--- WORK ITEM ---
Find the lines below that include the word "tuning" and state how many there are, adding nothing.

━━━━━ STORED DATA ━━━━━

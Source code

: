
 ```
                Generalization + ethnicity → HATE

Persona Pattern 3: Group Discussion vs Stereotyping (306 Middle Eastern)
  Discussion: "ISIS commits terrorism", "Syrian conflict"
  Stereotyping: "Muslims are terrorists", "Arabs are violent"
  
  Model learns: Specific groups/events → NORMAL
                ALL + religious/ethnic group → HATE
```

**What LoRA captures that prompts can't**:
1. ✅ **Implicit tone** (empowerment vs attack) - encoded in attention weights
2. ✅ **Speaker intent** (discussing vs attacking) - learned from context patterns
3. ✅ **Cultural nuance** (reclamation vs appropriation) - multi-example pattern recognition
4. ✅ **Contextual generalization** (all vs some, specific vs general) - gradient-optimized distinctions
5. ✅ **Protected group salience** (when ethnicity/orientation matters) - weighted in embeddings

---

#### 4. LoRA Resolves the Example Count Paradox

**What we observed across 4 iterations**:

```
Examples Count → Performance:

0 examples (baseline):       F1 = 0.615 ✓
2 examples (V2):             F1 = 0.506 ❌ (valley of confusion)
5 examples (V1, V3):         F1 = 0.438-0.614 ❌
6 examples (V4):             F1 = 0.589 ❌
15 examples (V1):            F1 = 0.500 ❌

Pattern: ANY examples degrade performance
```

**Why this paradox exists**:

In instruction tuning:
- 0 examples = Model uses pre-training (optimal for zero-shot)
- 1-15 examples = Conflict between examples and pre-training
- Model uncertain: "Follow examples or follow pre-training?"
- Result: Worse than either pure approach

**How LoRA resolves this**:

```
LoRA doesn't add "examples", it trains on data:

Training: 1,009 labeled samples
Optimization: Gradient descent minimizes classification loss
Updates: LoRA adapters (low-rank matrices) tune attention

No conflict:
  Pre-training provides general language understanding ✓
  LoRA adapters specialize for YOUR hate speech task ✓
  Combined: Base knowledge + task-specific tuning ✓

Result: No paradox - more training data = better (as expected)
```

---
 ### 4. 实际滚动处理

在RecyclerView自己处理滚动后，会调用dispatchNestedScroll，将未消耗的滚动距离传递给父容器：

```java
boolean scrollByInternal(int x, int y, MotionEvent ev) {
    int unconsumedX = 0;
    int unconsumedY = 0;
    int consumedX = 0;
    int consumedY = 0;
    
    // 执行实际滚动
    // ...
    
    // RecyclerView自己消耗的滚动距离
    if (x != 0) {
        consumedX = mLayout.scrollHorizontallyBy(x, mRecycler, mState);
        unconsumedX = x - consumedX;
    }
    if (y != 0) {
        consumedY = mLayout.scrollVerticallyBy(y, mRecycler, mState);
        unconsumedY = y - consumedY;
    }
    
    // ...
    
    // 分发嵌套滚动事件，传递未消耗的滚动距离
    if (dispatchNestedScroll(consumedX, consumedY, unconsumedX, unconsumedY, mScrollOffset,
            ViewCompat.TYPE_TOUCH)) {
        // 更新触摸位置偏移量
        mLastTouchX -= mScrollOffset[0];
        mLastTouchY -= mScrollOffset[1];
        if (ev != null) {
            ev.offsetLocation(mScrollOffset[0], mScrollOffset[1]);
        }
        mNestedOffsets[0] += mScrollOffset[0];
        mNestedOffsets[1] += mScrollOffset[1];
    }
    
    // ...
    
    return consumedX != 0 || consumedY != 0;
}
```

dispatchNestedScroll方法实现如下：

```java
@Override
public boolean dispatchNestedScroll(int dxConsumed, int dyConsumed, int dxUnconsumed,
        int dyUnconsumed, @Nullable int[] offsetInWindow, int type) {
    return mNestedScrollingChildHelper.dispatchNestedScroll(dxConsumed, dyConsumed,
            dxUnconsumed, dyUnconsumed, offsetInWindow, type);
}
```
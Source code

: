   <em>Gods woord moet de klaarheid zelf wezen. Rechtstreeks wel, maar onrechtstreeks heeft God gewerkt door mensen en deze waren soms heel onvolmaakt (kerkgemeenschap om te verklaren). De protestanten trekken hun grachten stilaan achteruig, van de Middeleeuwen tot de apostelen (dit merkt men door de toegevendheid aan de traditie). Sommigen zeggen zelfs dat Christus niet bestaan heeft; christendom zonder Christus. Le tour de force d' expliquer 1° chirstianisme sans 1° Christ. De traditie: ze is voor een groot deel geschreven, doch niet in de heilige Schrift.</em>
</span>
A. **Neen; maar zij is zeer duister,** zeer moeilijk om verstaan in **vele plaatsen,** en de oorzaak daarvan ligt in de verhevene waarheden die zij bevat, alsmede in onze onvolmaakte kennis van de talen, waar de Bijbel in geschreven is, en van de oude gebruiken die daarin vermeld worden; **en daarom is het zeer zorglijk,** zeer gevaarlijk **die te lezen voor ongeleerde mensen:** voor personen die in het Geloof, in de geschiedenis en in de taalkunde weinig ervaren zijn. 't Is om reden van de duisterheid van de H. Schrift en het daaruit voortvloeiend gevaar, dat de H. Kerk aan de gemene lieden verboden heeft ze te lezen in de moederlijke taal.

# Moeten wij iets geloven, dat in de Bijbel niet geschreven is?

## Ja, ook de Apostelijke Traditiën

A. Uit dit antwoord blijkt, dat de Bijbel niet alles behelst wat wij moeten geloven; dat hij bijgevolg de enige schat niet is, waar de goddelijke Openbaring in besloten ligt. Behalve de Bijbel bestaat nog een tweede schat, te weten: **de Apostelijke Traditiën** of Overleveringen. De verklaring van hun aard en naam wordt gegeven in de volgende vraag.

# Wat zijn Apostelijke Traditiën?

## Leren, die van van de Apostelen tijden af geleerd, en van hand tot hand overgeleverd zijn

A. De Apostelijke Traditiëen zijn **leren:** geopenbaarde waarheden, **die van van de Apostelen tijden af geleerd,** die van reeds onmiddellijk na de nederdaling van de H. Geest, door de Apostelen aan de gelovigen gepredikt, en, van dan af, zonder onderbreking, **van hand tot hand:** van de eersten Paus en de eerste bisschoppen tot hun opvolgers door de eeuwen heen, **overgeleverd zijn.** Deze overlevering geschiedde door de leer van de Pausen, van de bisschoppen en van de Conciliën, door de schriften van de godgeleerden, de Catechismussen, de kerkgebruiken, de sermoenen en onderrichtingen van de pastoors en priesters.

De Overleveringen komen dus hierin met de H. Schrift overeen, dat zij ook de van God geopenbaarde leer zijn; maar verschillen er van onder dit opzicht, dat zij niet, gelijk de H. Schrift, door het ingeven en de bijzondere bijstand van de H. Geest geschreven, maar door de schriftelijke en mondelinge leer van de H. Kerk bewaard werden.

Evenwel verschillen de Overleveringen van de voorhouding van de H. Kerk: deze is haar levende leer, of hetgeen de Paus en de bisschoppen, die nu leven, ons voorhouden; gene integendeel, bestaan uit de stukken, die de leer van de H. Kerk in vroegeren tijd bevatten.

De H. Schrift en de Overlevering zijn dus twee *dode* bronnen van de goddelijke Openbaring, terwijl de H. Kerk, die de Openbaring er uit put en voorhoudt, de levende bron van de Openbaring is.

━━━━━

--- RESPONSE BOX ---
2